10.2 Role-Based Training Requirements
| Role | Training Course | Duration | Content | Frequency | Assessment Required |
|---|---|---|---|---|---|
| Chief Data Officer | Data Governance Expert Training | 20 hours | EU AI Act Article 10; Data quality management; Bias detection; GDPR; Data lineage; Data catalog management | Initial + annually | Yes - Written exam (≥90%) + Practical data governance exercise |
| Data Scientists | Data Quality and Bias Assessment | 16 hours | Data quality dimensions; Bias types; Fairness metrics; Bias mitigation; Representativeness analysis | Initial + annually | Yes - Practical bias assessment exercise |
| Data Engineers | Data Lineage and Pipeline Management | 12 hours | Data lineage documentation; Data catalog; Privacy protection techniques; Pipeline implementation | Initial + annually | Yes - Practical lineage documentation exercise |
| Data Protection Officer | GDPR and Privacy for AI Data | 16 hours | GDPR Article 35 (DPIA); Data minimization; Privacy protection techniques; Consent management; Legal basis | Initial + annually | Yes - Written exam (≥90%) |
| AI System Owners | Data Governance Overview | 6 hours | Data quality requirements; Bias awareness; Data relevance; Responsibilities | At onboarding + annually | Yes - Knowledge check (≥80%) |
| All AI Development Staff | Data Quality Awareness | 2 hours | Data quality basics; Bias awareness; Data minimization | At onboarding + annually | Yes - Knowledge check (≥80%) |
10.3 Training Content by Topic
Data Quality Management
- Data quality dimensions (accuracy, completeness, consistency, etc.)
- Quality requirements definition
- Quality assessment methods
- Quality monitoring
- Quality remediation
Bias Detection and Mitigation
- Bias types (historical, representation, measurement, etc.)

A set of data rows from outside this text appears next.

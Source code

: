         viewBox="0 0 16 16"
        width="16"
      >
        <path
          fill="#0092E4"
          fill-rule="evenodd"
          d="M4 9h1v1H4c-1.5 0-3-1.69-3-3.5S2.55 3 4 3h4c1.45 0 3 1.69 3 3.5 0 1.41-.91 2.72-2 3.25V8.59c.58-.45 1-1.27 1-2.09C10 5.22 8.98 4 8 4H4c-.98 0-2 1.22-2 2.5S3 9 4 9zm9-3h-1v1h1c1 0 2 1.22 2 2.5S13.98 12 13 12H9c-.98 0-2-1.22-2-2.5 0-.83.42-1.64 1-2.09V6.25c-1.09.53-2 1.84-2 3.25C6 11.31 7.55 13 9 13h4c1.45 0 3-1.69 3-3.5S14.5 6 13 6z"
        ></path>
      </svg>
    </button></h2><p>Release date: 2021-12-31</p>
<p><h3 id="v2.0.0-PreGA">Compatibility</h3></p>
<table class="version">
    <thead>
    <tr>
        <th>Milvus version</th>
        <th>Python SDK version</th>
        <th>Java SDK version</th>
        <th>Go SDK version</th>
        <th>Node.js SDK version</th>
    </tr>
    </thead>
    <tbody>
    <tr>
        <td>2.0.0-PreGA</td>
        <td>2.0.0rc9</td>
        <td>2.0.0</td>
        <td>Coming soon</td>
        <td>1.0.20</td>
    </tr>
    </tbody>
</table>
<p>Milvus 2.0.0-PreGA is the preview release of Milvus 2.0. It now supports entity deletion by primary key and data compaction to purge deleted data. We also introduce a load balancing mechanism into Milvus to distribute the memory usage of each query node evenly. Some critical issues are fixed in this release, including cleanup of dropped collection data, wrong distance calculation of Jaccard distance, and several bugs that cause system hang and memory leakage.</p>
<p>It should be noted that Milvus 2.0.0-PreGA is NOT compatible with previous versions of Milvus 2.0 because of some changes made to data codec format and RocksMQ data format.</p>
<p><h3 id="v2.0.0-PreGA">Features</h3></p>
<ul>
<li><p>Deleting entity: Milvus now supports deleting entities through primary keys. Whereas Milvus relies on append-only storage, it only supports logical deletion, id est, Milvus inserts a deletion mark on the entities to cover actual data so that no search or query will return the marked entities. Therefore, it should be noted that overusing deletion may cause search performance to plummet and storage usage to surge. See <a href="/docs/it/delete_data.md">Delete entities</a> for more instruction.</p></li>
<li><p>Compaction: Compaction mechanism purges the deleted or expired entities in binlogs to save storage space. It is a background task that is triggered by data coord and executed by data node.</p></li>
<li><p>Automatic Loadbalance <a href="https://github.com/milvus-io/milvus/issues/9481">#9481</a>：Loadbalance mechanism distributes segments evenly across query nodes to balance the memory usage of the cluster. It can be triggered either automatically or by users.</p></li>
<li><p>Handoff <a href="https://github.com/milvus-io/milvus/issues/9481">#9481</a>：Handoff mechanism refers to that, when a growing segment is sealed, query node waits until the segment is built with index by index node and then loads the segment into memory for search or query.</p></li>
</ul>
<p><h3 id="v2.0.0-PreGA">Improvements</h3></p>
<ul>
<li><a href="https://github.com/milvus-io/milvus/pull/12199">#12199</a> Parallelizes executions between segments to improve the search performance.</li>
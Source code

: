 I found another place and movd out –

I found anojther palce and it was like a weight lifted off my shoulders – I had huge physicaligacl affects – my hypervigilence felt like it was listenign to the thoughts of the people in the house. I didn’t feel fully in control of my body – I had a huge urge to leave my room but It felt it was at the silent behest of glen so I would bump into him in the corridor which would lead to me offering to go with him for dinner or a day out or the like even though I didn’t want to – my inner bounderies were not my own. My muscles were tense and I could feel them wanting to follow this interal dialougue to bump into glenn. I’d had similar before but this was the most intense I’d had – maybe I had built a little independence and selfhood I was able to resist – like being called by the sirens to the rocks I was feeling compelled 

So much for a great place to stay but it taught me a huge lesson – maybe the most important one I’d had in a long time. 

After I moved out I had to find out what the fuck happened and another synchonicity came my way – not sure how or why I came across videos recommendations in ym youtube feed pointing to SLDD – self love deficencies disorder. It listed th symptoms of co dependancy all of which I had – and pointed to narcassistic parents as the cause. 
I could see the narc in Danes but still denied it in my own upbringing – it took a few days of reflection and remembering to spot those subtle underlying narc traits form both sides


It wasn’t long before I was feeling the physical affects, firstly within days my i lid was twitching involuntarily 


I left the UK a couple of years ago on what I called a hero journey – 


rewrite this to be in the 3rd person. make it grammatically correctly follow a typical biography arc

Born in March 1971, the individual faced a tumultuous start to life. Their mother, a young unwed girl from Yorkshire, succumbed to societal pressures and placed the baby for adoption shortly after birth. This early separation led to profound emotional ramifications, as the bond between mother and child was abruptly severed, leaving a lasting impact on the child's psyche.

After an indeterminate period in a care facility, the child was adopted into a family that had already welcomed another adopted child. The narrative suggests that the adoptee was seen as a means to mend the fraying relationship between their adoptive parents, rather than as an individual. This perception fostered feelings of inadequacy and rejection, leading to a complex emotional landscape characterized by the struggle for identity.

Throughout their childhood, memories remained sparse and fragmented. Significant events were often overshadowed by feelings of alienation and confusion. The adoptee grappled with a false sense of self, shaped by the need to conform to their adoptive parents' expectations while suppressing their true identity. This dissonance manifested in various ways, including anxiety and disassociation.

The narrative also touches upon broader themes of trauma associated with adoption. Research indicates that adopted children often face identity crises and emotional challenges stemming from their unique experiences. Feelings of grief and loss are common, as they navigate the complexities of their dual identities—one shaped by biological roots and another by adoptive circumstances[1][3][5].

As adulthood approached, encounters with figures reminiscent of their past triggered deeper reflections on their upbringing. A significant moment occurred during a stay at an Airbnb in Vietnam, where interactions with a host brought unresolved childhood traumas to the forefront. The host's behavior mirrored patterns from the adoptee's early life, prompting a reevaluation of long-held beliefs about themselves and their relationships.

- Protected characteristics
- Bias detection methods
- Bias mitigation strategies
- Fairness metrics
Data Relevance and Representativeness
- Relevance criteria
- Representativeness metrics
- Protected characteristics
- Underrepresentation identification
- Dataset appropriateness evaluation
Data Lineage and Provenance
- Lineage documentation
- Provenance verification
- Data catalog management
- Traceability
GDPR and Privacy
- DPIA requirements
- Data minimization
- Privacy protection techniques
- Consent management
- Legal basis
10.4 Training Delivery Methods
Initial Training:
- Instructor-led classroom or virtual training
- Includes interactive exercises and case studies
- Hands-on practice with data governance tools
- Group discussions of complex scenarios
Annual Refresher:
- E-learning modules for core content review
- Live update sessions for regulatory changes
- Case study reviews of recent data governance activities
- Knowledge assessment
On-the-Job Training:
- Mentoring for new data governance staff
- Job shadowing during data assessments
- Supervised data governance activities for first 5 AI systems
Just-in-Time Training:
- Quick reference guides and job aids
- Video tutorials on specific topics
- Help desk support from experienced data governance staff
10.5 Training Effectiveness Measurement
Assessment Methods:
- Written exams for knowledge retention
- Practical exercises for skill application
- On-the-job observations for competency validation
- Feedback surveys for training quality
Competency Validation:
- Chief Data Officers: Must correctly assess 5 sample datasets with 100% accuracy before independent assessment
- Data Scientists: Must demonstrate understanding of bias detection and fairness metrics
- All staff: Must pass knowledge assessments with minimum required scores
Training Metrics:
| Metric | Target | Frequency |
|---|---|---|
| Training completion rate | 100% | Quarterly |
| Assessment pass rate (first attempt) | ≥ 90% | Per training |
| Training effectiveness score (survey) | ≥ 4.0/5.0 | Per training |
| Time to competency (Chief Data Officers) | < 45 days | Per person |
10.6 Training Records
Records Maintained:
- Training attendance records
- Assessment scores
- Competency validations
- Refresher training completion
- Individual training transcripts
Retention: 10 years (to align with EU AI Act documentation retention)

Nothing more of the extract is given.